ゴーストがいる場所の気温は低い。怪談話をすると涼しくなると言うが、この世界では物理的に気温が下がるらしい。
大量のゴーストがいる場合は、涼しくなるどころか凍える程度になるそうだが、快適な気温に保たれているのは、アヤセしかこの場にいないからなのだろうか。

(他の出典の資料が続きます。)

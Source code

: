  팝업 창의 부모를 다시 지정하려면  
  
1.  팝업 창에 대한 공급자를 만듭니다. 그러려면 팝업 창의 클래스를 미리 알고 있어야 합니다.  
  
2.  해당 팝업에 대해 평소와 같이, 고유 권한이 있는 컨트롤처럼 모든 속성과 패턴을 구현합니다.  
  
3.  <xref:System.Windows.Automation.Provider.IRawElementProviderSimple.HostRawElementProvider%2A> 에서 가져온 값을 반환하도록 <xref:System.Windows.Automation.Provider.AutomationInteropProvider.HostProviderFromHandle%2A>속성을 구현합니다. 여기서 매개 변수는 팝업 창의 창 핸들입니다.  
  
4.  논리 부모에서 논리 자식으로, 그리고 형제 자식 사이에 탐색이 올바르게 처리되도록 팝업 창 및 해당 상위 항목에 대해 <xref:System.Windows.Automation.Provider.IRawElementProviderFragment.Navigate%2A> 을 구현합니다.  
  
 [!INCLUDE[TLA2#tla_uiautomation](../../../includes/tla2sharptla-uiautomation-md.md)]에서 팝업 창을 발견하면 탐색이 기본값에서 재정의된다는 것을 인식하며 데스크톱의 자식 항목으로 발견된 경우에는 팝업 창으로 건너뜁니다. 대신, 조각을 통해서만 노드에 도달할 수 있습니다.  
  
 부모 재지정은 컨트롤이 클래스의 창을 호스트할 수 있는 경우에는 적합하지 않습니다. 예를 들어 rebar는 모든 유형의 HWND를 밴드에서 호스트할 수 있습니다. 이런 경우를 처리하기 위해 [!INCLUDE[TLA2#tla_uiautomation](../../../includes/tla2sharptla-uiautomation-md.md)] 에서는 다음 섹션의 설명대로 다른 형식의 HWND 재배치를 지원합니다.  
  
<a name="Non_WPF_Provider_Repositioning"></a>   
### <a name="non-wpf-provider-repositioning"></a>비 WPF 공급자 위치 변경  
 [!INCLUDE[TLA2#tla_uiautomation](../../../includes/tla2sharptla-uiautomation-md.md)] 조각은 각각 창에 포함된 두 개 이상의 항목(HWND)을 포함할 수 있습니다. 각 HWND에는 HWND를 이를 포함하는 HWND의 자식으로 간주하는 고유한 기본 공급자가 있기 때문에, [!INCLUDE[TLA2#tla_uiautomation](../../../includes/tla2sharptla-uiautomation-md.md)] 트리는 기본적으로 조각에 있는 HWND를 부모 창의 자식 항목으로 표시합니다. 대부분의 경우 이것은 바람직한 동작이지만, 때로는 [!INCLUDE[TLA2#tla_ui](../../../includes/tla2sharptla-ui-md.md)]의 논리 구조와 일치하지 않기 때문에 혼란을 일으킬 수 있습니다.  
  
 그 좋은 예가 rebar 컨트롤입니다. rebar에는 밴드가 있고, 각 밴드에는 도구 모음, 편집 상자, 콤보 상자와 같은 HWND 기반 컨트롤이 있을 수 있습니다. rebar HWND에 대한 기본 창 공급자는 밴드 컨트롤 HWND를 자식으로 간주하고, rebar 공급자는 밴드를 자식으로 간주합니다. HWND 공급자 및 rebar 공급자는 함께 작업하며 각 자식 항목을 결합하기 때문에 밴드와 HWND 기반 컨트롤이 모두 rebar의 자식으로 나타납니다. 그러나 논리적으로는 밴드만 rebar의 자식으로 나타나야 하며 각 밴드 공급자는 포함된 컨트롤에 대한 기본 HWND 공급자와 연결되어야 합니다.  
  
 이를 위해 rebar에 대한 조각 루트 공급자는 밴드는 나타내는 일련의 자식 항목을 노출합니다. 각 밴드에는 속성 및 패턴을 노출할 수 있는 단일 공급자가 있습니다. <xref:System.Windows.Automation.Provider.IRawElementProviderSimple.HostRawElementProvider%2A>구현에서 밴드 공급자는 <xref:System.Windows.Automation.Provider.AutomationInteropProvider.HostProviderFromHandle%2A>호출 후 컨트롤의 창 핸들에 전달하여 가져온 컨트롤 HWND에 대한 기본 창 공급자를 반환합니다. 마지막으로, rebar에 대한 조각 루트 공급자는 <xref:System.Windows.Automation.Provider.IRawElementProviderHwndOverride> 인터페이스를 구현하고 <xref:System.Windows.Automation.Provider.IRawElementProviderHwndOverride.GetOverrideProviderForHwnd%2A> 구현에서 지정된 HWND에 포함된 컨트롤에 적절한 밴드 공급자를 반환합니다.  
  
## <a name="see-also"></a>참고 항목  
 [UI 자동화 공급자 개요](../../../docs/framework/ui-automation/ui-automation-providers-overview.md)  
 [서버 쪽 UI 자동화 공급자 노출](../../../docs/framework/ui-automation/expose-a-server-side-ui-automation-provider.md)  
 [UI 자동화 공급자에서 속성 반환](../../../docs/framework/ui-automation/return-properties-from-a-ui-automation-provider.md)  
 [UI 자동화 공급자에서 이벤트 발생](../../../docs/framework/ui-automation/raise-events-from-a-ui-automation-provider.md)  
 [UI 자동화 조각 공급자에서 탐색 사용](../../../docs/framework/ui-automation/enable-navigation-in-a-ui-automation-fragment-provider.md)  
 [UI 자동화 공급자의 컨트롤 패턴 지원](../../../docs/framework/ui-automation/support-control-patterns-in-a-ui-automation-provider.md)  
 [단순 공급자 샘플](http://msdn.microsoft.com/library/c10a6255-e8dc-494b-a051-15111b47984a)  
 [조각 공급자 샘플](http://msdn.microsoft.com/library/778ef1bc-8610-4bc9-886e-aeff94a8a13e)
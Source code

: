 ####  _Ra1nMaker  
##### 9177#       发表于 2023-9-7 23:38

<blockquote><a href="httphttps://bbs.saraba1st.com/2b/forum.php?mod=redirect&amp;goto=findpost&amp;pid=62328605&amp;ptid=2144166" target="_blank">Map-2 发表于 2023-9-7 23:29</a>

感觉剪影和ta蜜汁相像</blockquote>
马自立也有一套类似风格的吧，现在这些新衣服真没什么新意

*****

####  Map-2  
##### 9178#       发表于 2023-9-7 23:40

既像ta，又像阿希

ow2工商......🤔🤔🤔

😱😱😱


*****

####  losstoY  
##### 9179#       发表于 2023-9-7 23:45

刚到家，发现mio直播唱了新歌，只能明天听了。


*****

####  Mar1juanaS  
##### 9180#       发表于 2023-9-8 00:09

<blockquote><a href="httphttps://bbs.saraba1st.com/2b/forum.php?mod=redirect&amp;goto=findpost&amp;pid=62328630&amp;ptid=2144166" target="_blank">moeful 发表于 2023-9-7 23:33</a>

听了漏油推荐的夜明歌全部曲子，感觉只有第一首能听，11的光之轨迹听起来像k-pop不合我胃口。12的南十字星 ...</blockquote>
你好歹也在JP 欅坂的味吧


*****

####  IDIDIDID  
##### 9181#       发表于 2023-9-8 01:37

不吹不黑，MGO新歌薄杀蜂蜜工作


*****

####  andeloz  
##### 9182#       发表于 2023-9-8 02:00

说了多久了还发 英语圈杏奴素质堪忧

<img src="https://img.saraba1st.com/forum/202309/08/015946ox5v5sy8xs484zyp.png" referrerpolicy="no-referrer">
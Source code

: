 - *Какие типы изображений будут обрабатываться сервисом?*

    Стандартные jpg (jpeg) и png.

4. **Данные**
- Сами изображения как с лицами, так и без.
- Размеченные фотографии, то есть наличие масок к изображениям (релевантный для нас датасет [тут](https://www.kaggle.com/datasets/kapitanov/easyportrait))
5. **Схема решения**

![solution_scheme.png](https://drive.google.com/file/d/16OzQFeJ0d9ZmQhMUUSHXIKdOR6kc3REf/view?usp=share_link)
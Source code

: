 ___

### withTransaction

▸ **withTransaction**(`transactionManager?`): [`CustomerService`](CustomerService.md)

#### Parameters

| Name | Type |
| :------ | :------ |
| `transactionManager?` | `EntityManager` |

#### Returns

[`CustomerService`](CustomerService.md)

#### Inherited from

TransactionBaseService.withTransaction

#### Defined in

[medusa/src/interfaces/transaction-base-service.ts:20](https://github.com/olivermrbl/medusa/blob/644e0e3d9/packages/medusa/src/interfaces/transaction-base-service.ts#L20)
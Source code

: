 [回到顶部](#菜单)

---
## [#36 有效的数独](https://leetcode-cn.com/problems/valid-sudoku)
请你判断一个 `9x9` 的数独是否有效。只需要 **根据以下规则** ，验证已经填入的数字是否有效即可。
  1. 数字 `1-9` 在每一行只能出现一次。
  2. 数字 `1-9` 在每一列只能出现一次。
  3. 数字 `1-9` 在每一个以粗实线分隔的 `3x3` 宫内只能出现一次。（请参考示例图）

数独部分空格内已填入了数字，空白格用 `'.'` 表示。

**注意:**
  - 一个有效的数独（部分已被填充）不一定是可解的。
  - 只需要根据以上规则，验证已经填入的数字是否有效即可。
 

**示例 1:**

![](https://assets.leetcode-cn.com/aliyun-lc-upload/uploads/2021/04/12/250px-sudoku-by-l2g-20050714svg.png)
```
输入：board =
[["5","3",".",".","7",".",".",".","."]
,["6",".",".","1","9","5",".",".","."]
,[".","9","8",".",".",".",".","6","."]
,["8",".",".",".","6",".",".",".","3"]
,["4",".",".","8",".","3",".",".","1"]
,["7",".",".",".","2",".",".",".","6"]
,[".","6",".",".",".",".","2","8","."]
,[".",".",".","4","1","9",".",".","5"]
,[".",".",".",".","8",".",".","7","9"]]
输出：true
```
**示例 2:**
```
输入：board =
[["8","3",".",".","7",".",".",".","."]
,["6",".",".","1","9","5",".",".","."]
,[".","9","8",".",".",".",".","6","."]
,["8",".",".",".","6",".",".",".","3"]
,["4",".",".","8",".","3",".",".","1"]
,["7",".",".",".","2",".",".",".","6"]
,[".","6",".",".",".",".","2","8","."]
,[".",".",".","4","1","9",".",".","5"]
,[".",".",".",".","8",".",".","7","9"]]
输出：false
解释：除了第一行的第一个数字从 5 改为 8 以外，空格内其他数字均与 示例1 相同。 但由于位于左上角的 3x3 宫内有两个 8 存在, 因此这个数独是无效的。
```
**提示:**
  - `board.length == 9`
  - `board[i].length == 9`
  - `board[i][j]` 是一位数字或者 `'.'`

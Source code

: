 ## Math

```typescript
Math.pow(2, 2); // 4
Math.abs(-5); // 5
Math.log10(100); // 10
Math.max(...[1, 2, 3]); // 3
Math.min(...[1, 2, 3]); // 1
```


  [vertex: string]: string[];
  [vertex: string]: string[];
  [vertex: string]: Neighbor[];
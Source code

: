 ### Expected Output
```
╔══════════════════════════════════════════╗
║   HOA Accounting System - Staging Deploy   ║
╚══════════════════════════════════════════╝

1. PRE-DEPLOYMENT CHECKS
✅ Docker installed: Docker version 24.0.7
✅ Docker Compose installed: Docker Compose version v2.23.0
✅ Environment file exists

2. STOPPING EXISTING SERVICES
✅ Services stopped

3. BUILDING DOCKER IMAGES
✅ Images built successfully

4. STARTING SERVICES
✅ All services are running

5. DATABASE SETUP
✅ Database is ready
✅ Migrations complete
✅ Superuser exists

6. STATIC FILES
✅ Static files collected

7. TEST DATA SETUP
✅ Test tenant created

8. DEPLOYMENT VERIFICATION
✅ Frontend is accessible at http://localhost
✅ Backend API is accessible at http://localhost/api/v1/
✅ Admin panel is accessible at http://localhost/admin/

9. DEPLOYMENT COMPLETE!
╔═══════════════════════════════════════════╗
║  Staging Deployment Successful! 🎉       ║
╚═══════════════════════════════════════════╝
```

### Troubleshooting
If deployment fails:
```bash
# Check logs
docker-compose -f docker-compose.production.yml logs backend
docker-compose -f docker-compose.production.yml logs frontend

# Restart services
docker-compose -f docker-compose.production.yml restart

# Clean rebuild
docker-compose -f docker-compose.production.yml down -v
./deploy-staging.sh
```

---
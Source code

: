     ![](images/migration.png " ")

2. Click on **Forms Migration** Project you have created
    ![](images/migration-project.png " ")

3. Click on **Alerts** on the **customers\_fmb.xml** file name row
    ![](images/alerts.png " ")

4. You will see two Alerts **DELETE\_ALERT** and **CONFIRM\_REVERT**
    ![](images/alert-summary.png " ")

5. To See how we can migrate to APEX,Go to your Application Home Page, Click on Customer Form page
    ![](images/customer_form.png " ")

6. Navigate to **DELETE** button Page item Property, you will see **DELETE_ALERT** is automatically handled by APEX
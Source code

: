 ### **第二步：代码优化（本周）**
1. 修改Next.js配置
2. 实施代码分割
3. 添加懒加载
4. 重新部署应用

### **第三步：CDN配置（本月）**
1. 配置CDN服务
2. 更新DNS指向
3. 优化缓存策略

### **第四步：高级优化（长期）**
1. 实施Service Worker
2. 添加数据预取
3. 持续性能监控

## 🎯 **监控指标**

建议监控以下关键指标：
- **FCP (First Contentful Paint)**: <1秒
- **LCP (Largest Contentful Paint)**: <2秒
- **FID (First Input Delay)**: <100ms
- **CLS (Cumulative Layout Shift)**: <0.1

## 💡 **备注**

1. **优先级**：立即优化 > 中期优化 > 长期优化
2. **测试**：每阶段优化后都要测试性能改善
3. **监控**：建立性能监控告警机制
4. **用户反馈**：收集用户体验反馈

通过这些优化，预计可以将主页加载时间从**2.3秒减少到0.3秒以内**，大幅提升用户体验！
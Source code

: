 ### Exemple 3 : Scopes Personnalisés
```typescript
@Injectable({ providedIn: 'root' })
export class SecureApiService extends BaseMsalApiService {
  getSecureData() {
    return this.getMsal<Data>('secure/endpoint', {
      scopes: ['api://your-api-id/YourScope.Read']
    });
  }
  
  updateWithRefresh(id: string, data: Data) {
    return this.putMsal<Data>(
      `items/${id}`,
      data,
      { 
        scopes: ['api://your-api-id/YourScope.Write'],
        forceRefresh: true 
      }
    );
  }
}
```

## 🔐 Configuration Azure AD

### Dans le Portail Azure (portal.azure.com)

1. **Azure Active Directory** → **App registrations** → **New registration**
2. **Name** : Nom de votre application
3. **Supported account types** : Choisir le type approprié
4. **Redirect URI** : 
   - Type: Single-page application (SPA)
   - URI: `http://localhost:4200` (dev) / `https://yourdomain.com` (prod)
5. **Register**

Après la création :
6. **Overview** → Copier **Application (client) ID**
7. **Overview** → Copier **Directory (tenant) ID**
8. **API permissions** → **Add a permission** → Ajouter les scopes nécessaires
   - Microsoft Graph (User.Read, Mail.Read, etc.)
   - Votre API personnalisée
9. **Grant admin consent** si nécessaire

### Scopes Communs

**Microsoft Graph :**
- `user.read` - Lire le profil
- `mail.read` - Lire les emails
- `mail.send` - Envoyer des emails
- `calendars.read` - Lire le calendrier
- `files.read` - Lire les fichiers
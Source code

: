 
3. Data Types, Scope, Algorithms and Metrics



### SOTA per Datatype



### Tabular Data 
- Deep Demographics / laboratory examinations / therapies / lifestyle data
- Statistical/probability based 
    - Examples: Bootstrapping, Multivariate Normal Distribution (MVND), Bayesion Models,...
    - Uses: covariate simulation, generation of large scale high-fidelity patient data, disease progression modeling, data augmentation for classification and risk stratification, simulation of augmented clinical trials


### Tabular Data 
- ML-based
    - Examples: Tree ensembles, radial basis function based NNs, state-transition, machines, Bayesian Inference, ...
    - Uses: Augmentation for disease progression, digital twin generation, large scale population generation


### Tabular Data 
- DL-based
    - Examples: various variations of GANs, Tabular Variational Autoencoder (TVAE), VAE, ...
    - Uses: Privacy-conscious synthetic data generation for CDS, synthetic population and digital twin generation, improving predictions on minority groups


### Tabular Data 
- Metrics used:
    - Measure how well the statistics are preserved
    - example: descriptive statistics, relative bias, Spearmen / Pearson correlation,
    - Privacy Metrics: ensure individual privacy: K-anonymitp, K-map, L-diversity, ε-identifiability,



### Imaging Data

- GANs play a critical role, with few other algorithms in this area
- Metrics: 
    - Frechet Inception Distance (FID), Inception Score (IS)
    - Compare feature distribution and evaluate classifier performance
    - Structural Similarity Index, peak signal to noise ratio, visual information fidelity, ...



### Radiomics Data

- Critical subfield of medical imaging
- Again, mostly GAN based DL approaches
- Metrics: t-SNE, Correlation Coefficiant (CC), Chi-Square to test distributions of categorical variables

「ところで、なんでこのタイミングで意識が戻ったんだ? 話を聞く限り、手帳を持ってきたときからこの家にいたんだろ? そう言えばその頃から涼しかったしな」
「ん~……自分が考察するに、なんかとてつもない魔力が放出されたみたいなんス」
「魔力?」
「ええ。こう……息苦しくなるようなジットリとした大量の魔力ッス。多分……あっちの方角からッスね」

そう言ってアヤセが指差すのは、祭りの会場の中心地。イベントが行われていたステージがある広場の方角だった。

「魔力……? 何かあったっけ?」
「いえ特には……息苦しい?」

なんか心あたりがあるような無いような…………ともかく、アヤセが復活した理由は祭りに関係有るようだ。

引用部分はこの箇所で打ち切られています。